Terraform CDK Databricks Provider

Note

This article covers the Cloud Development Kit for Terraform (CDKTF), which is neither provided nor supported by Databricks. To contact the provider, see the Terraform Community.

This article shows you how to use Python or TypeScript along with the Terraform CDK Databricks Provider and the Cloud Development Kit for Terraform (CDKTF). The CDKTF is a third-party, infrastructure as code (IaC) platform that enables you to create, deploy, and manage Databricks resources by using familiar programming languages, tools, and engineering practices. Although this article shows you how to use Python and TypeScript, the CDKTF supports additional languages such as Java, C#, and Go.

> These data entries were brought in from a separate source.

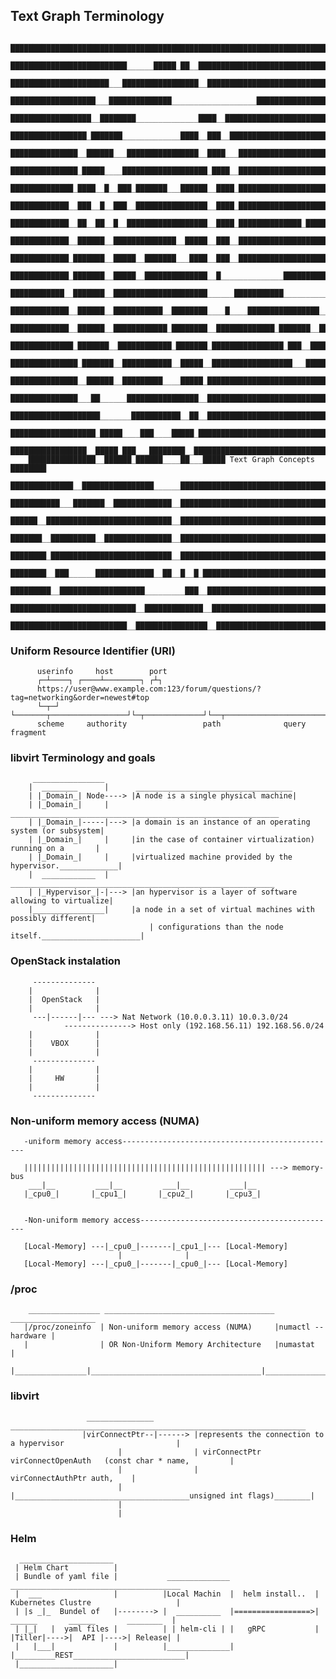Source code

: ## Text Graph Terminology
        
        █████████████████████████████████████████████████████████████████████████
        ██████████████████████████______█████_██__███████████████████████████████
        ██████████████████████___█████████████████__█████████████████████████████
        ███████████████████___██████████████___________________██████████████████
        ██████████████████__████████______________████__█████████████████████████
        █████████████████_███████_____________████__███__████████████████████████
        ███████████████__██████___████████████████__████___██████████████████████
        ███████████████_█████____███████████████████_████__██████████████████████
        ██████████████_████__█__███_███████___██████__████_██████████████████████
        █████████████__███__█__███__████████████████__████_██████████████████████
        █████████████__██__██__█__██████████████████__████_██████████████_███████
        █████████████__██████__██████████████__█████__███__██████████████████████
        █████████████_███████__█████__███████___████__███__██████████████████████
        █████████████_███████__█████__██████████████__█______________██████████__
        ████████████__███████__█████████████████████______███████████___________█
        █████████████__██████__███████████__████████____█____████████████████__██
        █████████████__██████__████████████_████████__█████████████_███████__████
        ██████████████_███████__████████████_███████_████████████████_███__██████
        ███████████████_███████__███████████__█████__██████████████████___███████
        ███████████████__██████__█████████____█████_█████████████████████████████
        ███████████████___██______████████████████__█████████████████████████████
        ████████████████████_______███████████__██__█████████████████████████████
        ███████████████████_█████____███____█████_███████████████████████████████
        █████████████████__█████_███___████████__████████████████████████████████
        ███████████████__██████_██████____██___█████ Text Graph Concepts ████████
        ██████████████__████████████████______███████████████████████████████████
        ███████████___███████__█████████████__███████████████████████████████████
        ██████__████████████████████████████__███████████████████████████████████
        ███████__██████████__███████████████__███████████████████████████████████
        ████████_███████████████████████████__███████████████████████████████████
        ████████__███______█████████████__██__█__█_██████████████████████████████
        █████████__███████████████████_________███__█████████████████████████████
        ████████████████████████████__█████████████__████████████████████████████
        ██████████████████████████__████████████████__███████████████████████████

### Uniform Resource Identifier (URI)


          userinfo     host        port
          ┌─┴────┐ ┌────┴────────┐ ┌┴┐
          https://user@www.example.com:123/forum/questions/?tag=networking&order=newest#top
          └─┬─┘ └───────┬─────────────────┘└─┬─────────────┘└──┬───────────────────────┘└┬─┘
          scheme     authority                 path              query                 fragment


### libvirt Terminology and goals

		 ________________
		|  ________      |      ___________________________________
		| |_Domain_| Node----> |A node is a single physical machine|
		| |_Domain_|     |      ____________________________________________________________
		| |_Domain_|-----|---> |a domain is an instance of an operating system (or subsystem|
		| |_Domain_|     |     |in the case of container virtualization) running on a       |
		| |_Domain_|     |     |virtualized machine provided by the hypervisor._____________|
		|  ____________  |      ___________________________________________________________
		| |_Hypervisor_|-|---> |an hypervisor is a layer of software allowing to virtualize|
		|________________|     |a node in a set of virtual machines with possibly different|
                                   | configurations than the node itself.______________________|
                                   
### OpenStack instalation

         --------------
        |              |
        |  OpenStack   |
        |              |
         ---|------|--- ---> Nat Network (10.0.0.3.11) 10.0.3.0/24  
                ---------------> Host only (192.168.56.11) 192.168.56.0/24
        |              |
        |    VBOX      |
        |              |
         --------------
        |              |
        |     HW       |
        |              |
         --------------

### Non-uniform memory access (NUMA)
       
       -uniform memory access------------------------------------------------
       
       |||||||||||||||||||||||||||||||||||||||||||||||||||||| ---> memory-bus
        ___|__         ___|__         ___|__         ___|__   
       |_cpu0_|       |_cpu1_|       |_cpu2_|       |_cpu3_|     


       -Non-uniform memory access-------------------------------------------- 

       [Local-Memory] ---|_cpu0_|-------|_cpu1_|--- [Local-Memory]
                            |              |
       [Local-Memory] ---|_cpu0_|-------|_cpu0_|--- [Local-Memory]

      

### /proc

        ________________ ______________________________________ ___________________ 
       |/proc/zoneinfo  | Non-uniform memory access (NUMA)     |numactl --hardware | 
       |                | OR Non-Uniform Memory Architecture   |numastat           | 
       |________________|______________________________________|___________________|
       

### libvirt

                     _______________          __________________________________________________________________ 
                    |virConnectPtr--|------> |represents the connection to a hypervisor                         |
                            |                | virConnectPtr   virConnectOpenAuth	(const char * name,         |
                            |                |                                       virConnectAuthPtr auth,    |
                            |                |_______________________________________unsigned int flags)________|
                            |                 
                            |
			    
			    
### Helm

      _____________________
     | Helm Chart          |
     | Bundle of yaml file |           ______________                    ______________________________________
     |  ___                |          |Local Machin  |  helm install..  | Kubernetes Clustre                   |
     | |s _|_  Bundel of   |--------> |  __________  |=================>|  ______       ______       ________  |   
     | |_|   |  yaml files |          | | helm-cli | |   gRPC           | |Tiller|---->|  API |---->| Release| |
     |   |___|             |          |______________|                  |_________REST_________________________| 
     |_____________________|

The Terraform CDK Databricks provider is based on the Databricks Terraform provider. For more information, see Terraform Cloud. The CDKTF is based on the AWS Cloud Development Kit (AWS CDK).

Requirements

You must have a Databricks workspace, as this article deploys resources into an existing workspace.

On your local development machine, you must have the following installed:

  • Terraform, version 1.1 or higher. To check whether you have Terraform installed, and to check the installed version, run the command terraform -v from your terminal or with PowerShell. Install Terraform, if you do not have it already installed.

    terraform -v
    
  • Node.js, version 16.13 or higher, and npm. To check whether you have Node.js and npm installed, and to check the installed versions, run the commands node -v and npm -v. The latest versions of Node.js already include npm. Install Node.js and npm by using Node Version Manager (nvm), if you do not have Node.js and npm already installed.

    node -v
    npm -v
    
  • The CDKTF CLI. To check whether you have the CDKTF CLI installed, and to check the installed version, run the command cdktf --version. Install the CDKTF CLI by using npm, if you do not have it already installed.

    cdktf --version
    

    Tip

    You can also install the CDKTF CLI on macOS with Homebrew. See Install CDKTF.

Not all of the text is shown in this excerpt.